(Source texts of formatted documents)
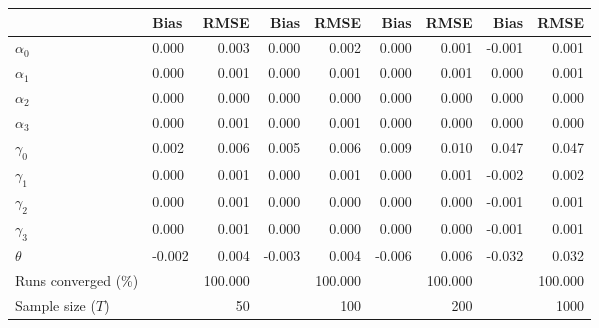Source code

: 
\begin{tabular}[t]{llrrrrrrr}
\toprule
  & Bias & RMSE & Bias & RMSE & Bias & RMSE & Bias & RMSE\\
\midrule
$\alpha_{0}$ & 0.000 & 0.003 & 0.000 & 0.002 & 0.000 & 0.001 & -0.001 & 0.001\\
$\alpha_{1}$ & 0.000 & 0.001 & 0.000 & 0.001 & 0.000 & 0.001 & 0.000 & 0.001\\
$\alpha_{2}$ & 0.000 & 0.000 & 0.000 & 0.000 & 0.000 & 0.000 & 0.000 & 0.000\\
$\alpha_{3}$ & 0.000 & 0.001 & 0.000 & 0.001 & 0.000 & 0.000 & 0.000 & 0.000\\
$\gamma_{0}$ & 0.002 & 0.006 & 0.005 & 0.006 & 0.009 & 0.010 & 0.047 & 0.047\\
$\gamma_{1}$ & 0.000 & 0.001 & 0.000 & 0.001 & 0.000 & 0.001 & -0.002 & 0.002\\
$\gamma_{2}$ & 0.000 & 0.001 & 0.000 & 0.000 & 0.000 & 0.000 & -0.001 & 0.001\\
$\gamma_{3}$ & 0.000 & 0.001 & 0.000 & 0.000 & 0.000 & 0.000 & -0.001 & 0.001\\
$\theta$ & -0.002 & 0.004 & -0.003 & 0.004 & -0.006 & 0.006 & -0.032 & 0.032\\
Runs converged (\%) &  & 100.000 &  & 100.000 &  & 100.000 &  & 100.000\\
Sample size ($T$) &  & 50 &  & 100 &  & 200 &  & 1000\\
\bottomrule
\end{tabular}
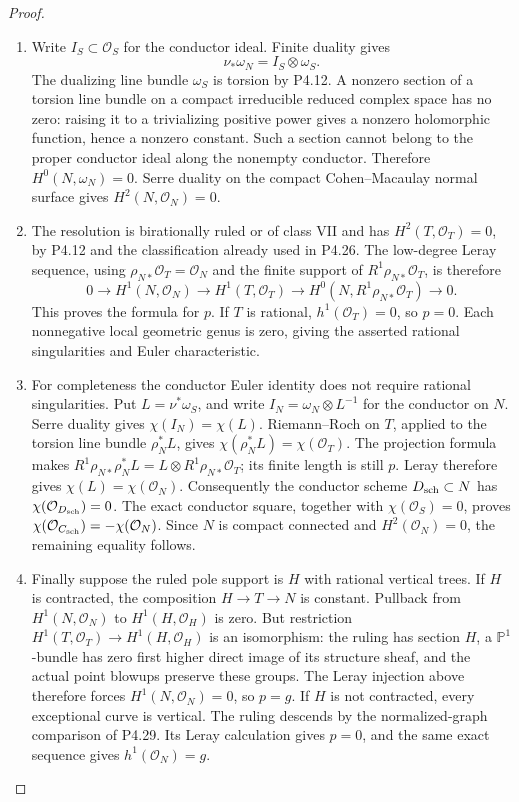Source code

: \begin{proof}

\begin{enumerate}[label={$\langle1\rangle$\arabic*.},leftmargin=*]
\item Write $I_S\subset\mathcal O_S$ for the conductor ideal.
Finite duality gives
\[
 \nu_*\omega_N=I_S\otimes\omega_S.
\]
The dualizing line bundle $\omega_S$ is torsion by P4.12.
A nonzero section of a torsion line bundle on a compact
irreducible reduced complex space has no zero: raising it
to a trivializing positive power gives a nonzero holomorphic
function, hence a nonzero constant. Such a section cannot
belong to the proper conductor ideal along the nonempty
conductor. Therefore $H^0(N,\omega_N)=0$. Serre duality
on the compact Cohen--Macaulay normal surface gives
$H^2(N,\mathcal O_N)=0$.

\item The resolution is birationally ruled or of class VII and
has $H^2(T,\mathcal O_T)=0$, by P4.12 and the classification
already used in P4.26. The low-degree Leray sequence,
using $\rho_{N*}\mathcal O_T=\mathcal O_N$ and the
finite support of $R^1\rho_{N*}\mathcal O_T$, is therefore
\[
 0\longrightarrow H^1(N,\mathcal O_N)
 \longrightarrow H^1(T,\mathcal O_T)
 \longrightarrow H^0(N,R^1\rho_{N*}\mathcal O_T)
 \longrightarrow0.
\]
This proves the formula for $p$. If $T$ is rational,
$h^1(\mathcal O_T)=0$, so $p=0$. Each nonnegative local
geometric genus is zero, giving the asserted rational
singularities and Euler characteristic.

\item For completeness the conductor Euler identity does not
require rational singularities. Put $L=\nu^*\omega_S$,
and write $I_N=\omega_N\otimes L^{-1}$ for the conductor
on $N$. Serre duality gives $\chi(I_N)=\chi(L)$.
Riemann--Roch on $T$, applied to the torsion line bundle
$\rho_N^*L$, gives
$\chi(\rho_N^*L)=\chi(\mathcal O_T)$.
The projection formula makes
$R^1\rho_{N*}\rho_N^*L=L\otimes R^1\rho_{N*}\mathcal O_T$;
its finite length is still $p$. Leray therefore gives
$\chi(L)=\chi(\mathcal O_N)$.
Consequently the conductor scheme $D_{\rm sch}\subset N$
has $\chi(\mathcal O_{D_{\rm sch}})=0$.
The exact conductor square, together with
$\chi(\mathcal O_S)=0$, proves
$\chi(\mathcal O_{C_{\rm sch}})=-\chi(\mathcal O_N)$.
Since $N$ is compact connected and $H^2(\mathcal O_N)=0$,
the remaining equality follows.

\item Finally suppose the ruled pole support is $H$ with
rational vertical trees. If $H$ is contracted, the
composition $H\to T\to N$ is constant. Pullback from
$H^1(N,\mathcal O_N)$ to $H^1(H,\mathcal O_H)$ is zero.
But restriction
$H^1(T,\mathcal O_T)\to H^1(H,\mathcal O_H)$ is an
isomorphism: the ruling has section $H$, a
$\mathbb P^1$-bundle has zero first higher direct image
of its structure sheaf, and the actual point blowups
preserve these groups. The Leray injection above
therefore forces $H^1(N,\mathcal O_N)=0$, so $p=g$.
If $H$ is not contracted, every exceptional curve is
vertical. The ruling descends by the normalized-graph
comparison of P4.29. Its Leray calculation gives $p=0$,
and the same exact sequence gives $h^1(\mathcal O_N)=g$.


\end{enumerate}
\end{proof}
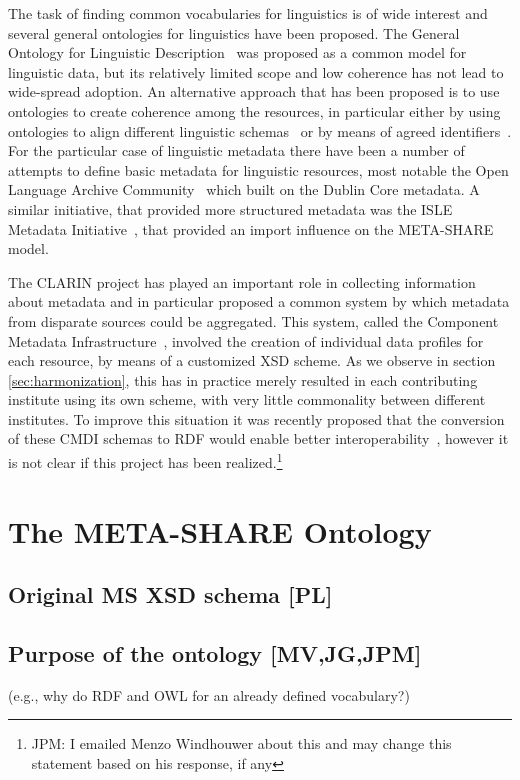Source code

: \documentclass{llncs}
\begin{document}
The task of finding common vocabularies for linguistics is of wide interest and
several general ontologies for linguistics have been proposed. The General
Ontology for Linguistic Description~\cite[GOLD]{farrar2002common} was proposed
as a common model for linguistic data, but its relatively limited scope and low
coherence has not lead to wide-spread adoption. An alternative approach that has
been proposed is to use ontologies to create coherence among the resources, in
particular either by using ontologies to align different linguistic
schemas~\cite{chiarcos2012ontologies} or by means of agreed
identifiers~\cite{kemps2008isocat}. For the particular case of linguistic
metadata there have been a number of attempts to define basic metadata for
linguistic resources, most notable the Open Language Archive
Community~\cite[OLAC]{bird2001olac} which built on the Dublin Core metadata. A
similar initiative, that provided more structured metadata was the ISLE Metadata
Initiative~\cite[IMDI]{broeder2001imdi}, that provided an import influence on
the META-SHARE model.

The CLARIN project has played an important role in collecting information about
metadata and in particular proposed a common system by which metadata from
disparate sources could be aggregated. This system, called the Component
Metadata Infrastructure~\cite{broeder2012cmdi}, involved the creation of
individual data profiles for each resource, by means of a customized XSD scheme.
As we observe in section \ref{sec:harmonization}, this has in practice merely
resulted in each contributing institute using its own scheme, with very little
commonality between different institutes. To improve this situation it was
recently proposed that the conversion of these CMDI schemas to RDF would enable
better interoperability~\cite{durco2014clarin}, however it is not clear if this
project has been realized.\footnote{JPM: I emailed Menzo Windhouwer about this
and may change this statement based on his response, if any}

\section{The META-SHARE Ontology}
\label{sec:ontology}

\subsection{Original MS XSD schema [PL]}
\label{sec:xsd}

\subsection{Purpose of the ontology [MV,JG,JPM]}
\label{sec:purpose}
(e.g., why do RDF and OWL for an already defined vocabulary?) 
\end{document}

Required action. Drop the pictures and reproduce the rest of the entries above exactly.

The answer.
Source code

: 
\begin{tabular}[t]{llrrrrrrr}
\toprule
  & Bias & RMSE & Bias & RMSE & Bias & RMSE & Bias & RMSE\\
\midrule
$\alpha_{0}$ & 0.000 & 0.003 & 0.000 & 0.002 & 0.000 & 0.001 & -0.001 & 0.001\\
$\alpha_{1}$ & 0.000 & 0.001 & 0.000 & 0.001 & 0.000 & 0.001 & 0.000 & 0.001\\
$\alpha_{2}$ & 0.000 & 0.000 & 0.000 & 0.000 & 0.000 & 0.000 & 0.000 & 0.000\\
$\alpha_{3}$ & 0.000 & 0.001 & 0.000 & 0.001 & 0.000 & 0.000 & 0.000 & 0.000\\
$\gamma_{0}$ & 0.002 & 0.006 & 0.005 & 0.006 & 0.009 & 0.010 & 0.047 & 0.047\\
$\gamma_{1}$ & 0.000 & 0.001 & 0.000 & 0.001 & 0.000 & 0.001 & -0.002 & 0.002\\
$\gamma_{2}$ & 0.000 & 0.001 & 0.000 & 0.000 & 0.000 & 0.000 & -0.001 & 0.001\\
$\gamma_{3}$ & 0.000 & 0.001 & 0.000 & 0.000 & 0.000 & 0.000 & -0.001 & 0.001\\
$\theta$ & -0.002 & 0.004 & -0.003 & 0.004 & -0.006 & 0.006 & -0.032 & 0.032\\
Runs converged (\%) &  & 100.000 &  & 100.000 &  & 100.000 &  & 100.000\\
Sample size ($T$) &  & 50 &  & 100 &  & 200 &  & 1000\\
\bottomrule
\end{tabular}
Source code

: \begin{proof}

\begin{enumerate}[label={$\langle1\rangle$\arabic*.},leftmargin=*]
\item Write $I_S\subset\mathcal O_S$ for the conductor ideal.
Finite duality gives
\[
 \nu_*\omega_N=I_S\otimes\omega_S.
\]
The dualizing line bundle $\omega_S$ is torsion by P4.12.
A nonzero section of a torsion line bundle on a compact
irreducible reduced complex space has no zero: raising it
to a trivializing positive power gives a nonzero holomorphic
function, hence a nonzero constant. Such a section cannot
belong to the proper conductor ideal along the nonempty
conductor. Therefore $H^0(N,\omega_N)=0$. Serre duality
on the compact Cohen--Macaulay normal surface gives
$H^2(N,\mathcal O_N)=0$.

\item The resolution is birationally ruled or of class VII and
has $H^2(T,\mathcal O_T)=0$, by P4.12 and the classification
already used in P4.26. The low-degree Leray sequence,
using $\rho_{N*}\mathcal O_T=\mathcal O_N$ and the
finite support of $R^1\rho_{N*}\mathcal O_T$, is therefore
\[
 0\longrightarrow H^1(N,\mathcal O_N)
 \longrightarrow H^1(T,\mathcal O_T)
 \longrightarrow H^0(N,R^1\rho_{N*}\mathcal O_T)
 \longrightarrow0.
\]
This proves the formula for $p$. If $T$ is rational,
$h^1(\mathcal O_T)=0$, so $p=0$. Each nonnegative local
geometric genus is zero, giving the asserted rational
singularities and Euler characteristic.

\item For completeness the conductor Euler identity does not
require rational singularities. Put $L=\nu^*\omega_S$,
and write $I_N=\omega_N\otimes L^{-1}$ for the conductor
on $N$. Serre duality gives $\chi(I_N)=\chi(L)$.
Riemann--Roch on $T$, applied to the torsion line bundle
$\rho_N^*L$, gives
$\chi(\rho_N^*L)=\chi(\mathcal O_T)$.
The projection formula makes
$R^1\rho_{N*}\rho_N^*L=L\otimes R^1\rho_{N*}\mathcal O_T$;
its finite length is still $p$. Leray therefore gives
$\chi(L)=\chi(\mathcal O_N)$.
Consequently the conductor scheme $D_{\rm sch}\subset N$
has $\chi(\mathcal O_{D_{\rm sch}})=0$.
The exact conductor square, together with
$\chi(\mathcal O_S)=0$, proves
$\chi(\mathcal O_{C_{\rm sch}})=-\chi(\mathcal O_N)$.
Since $N$ is compact connected and $H^2(\mathcal O_N)=0$,
the remaining equality follows.

\item Finally suppose the ruled pole support is $H$ with
rational vertical trees. If $H$ is contracted, the
composition $H\to T\to N$ is constant. Pullback from
$H^1(N,\mathcal O_N)$ to $H^1(H,\mathcal O_H)$ is zero.
But restriction
$H^1(T,\mathcal O_T)\to H^1(H,\mathcal O_H)$ is an
isomorphism: the ruling has section $H$, a
$\mathbb P^1$-bundle has zero first higher direct image
of its structure sheaf, and the actual point blowups
preserve these groups. The Leray injection above
therefore forces $H^1(N,\mathcal O_N)=0$, so $p=g$.
If $H$ is not contracted, every exceptional curve is
vertical. The ruling descends by the normalized-graph
comparison of P4.29. Its Leray calculation gives $p=0$,
and the same exact sequence gives $h^1(\mathcal O_N)=g$.


\end{enumerate}
\end{proof}
Source code

: \documentclass{llncs}
\begin{document}
The task of finding common vocabularies for linguistics is of wide interest and
several general ontologies for linguistics have been proposed. The General
Ontology for Linguistic Description~\cite[GOLD]{farrar2002common} was proposed
as a common model for linguistic data, but its relatively limited scope and low
coherence has not lead to wide-spread adoption. An alternative approach that has
been proposed is to use ontologies to create coherence among the resources, in
particular either by using ontologies to align different linguistic
schemas~\cite{chiarcos2012ontologies} or by means of agreed
identifiers~\cite{kemps2008isocat}. For the particular case of linguistic
metadata there have been a number of attempts to define basic metadata for
linguistic resources, most notable the Open Language Archive
Community~\cite[OLAC]{bird2001olac} which built on the Dublin Core metadata. A
similar initiative, that provided more structured metadata was the ISLE Metadata
Initiative~\cite[IMDI]{broeder2001imdi}, that provided an import influence on
the META-SHARE model.

The CLARIN project has played an important role in collecting information about
metadata and in particular proposed a common system by which metadata from
disparate sources could be aggregated. This system, called the Component
Metadata Infrastructure~\cite{broeder2012cmdi}, involved the creation of
individual data profiles for each resource, by means of a customized XSD scheme.
As we observe in section \ref{sec:harmonization}, this has in practice merely
resulted in each contributing institute using its own scheme, with very little
commonality between different institutes. To improve this situation it was
recently proposed that the conversion of these CMDI schemas to RDF would enable
better interoperability~\cite{durco2014clarin}, however it is not clear if this
project has been realized.\footnote{JPM: I emailed Menzo Windhouwer about this
and may change this statement based on his response, if any}

\section{The META-SHARE Ontology}
\label{sec:ontology}

\subsection{Original MS XSD schema [PL]}
\label{sec:xsd}

\subsection{Purpose of the ontology [MV,JG,JPM]}
\label{sec:purpose}
(e.g., why do RDF and OWL for an already defined vocabulary?) 
\end{document}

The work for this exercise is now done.